- TRY IT
Please copy out every line of the listing below in which the word "strut" appears.

◇ ◇ ◇ ◇ ◇ ◇ ◇

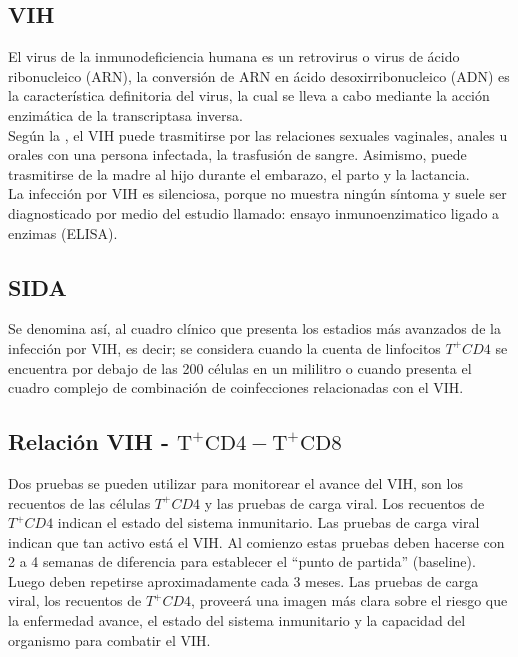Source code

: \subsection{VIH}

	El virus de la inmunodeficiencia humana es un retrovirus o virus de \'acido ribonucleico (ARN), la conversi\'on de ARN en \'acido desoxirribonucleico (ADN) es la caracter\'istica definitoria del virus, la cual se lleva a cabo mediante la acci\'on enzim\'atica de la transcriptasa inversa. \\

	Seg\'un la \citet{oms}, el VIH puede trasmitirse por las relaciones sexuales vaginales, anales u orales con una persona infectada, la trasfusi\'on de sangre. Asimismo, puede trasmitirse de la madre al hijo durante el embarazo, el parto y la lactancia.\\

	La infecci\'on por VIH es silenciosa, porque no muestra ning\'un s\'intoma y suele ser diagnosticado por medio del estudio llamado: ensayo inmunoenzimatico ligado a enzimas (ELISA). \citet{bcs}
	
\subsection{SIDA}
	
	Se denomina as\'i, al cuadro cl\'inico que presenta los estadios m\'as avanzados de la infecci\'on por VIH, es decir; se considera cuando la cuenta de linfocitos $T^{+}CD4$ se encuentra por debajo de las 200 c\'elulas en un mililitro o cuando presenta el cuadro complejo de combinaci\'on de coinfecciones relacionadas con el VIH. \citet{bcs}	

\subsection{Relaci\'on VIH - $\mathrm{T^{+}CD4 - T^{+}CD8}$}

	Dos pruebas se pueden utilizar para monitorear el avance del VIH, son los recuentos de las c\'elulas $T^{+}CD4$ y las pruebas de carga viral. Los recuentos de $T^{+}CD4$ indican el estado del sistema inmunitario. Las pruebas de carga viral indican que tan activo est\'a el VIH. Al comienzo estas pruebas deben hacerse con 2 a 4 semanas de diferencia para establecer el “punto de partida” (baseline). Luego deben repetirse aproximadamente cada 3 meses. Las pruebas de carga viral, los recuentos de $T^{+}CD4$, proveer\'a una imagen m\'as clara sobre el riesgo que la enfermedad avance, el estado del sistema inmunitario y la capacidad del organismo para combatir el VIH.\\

◇ ◇ ◇ ◇ ◇ ◇ ◇

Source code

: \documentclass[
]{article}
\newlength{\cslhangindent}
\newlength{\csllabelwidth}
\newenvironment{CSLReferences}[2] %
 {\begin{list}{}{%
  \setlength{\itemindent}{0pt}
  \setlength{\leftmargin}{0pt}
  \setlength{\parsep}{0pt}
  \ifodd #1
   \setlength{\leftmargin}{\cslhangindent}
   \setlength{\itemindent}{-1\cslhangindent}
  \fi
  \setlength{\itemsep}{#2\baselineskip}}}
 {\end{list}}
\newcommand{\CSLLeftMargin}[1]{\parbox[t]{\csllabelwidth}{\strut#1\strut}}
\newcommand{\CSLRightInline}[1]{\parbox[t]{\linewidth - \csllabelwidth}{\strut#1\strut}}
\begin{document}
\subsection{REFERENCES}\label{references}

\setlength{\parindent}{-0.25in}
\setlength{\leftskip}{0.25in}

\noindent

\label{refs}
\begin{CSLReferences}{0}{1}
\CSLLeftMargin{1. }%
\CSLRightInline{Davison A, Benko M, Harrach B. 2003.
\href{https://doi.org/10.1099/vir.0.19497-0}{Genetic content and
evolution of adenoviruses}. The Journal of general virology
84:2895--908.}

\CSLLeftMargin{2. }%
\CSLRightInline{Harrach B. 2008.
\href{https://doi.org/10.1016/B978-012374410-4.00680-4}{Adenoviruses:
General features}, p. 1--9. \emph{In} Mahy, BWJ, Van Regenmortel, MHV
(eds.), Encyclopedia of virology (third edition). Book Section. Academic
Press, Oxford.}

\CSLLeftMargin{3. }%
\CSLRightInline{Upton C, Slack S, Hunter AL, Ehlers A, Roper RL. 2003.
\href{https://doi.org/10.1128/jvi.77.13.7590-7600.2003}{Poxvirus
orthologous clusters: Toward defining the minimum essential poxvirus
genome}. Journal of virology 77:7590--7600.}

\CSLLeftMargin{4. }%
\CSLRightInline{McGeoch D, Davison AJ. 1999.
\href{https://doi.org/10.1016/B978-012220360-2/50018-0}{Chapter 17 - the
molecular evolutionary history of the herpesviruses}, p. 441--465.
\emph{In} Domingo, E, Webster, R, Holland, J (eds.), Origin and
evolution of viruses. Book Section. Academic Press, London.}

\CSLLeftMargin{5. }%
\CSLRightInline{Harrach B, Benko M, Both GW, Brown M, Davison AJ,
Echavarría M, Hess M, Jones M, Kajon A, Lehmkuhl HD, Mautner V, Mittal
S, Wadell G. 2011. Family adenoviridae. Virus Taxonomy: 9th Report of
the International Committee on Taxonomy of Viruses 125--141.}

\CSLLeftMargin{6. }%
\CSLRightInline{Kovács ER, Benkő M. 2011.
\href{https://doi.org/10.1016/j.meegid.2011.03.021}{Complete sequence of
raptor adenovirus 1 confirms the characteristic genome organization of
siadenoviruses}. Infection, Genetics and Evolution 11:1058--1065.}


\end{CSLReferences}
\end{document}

◇ ◇ ◇ ◇ ◇ ◇ ◇

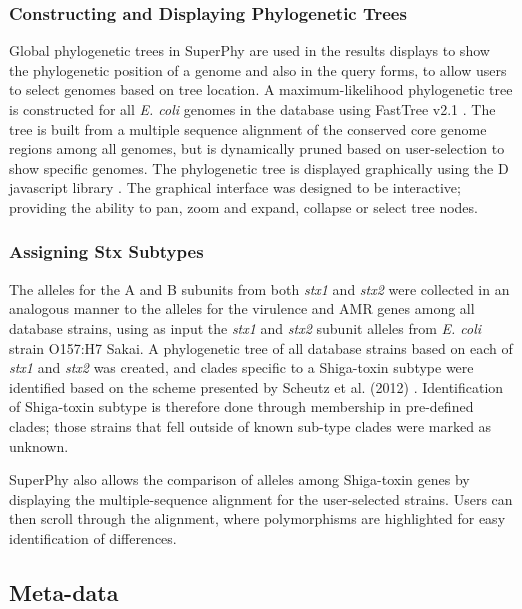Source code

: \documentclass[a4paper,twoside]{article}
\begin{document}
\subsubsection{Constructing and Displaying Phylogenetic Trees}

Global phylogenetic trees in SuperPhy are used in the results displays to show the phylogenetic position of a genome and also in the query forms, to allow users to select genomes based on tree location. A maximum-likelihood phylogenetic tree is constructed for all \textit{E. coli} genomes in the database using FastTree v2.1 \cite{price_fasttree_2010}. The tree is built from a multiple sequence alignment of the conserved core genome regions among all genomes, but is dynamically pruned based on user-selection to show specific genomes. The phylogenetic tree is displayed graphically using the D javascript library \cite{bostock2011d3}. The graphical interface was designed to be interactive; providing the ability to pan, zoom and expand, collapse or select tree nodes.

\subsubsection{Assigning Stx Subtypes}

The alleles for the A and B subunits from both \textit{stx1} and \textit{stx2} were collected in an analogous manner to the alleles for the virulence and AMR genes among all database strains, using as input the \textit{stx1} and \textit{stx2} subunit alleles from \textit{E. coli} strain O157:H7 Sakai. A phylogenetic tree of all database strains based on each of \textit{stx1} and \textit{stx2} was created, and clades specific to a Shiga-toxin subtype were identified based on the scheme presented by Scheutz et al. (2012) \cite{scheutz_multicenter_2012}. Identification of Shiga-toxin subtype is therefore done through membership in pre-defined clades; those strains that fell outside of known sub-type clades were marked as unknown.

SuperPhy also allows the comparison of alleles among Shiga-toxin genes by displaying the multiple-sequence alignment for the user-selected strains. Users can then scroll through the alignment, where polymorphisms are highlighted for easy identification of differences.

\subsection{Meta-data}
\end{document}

◇ ◇ ◇ ◇ ◇ ◇ ◇

- SOLUTION TO THIS PROBLEM
\newcommand{\CSLLeftMargin}[1]{\parbox[t]{\csllabelwidth}{\strut#1\strut}}
\newcommand{\CSLRightInline}[1]{\parbox[t]{\linewidth - \csllabelwidth}{\strut#1\strut}}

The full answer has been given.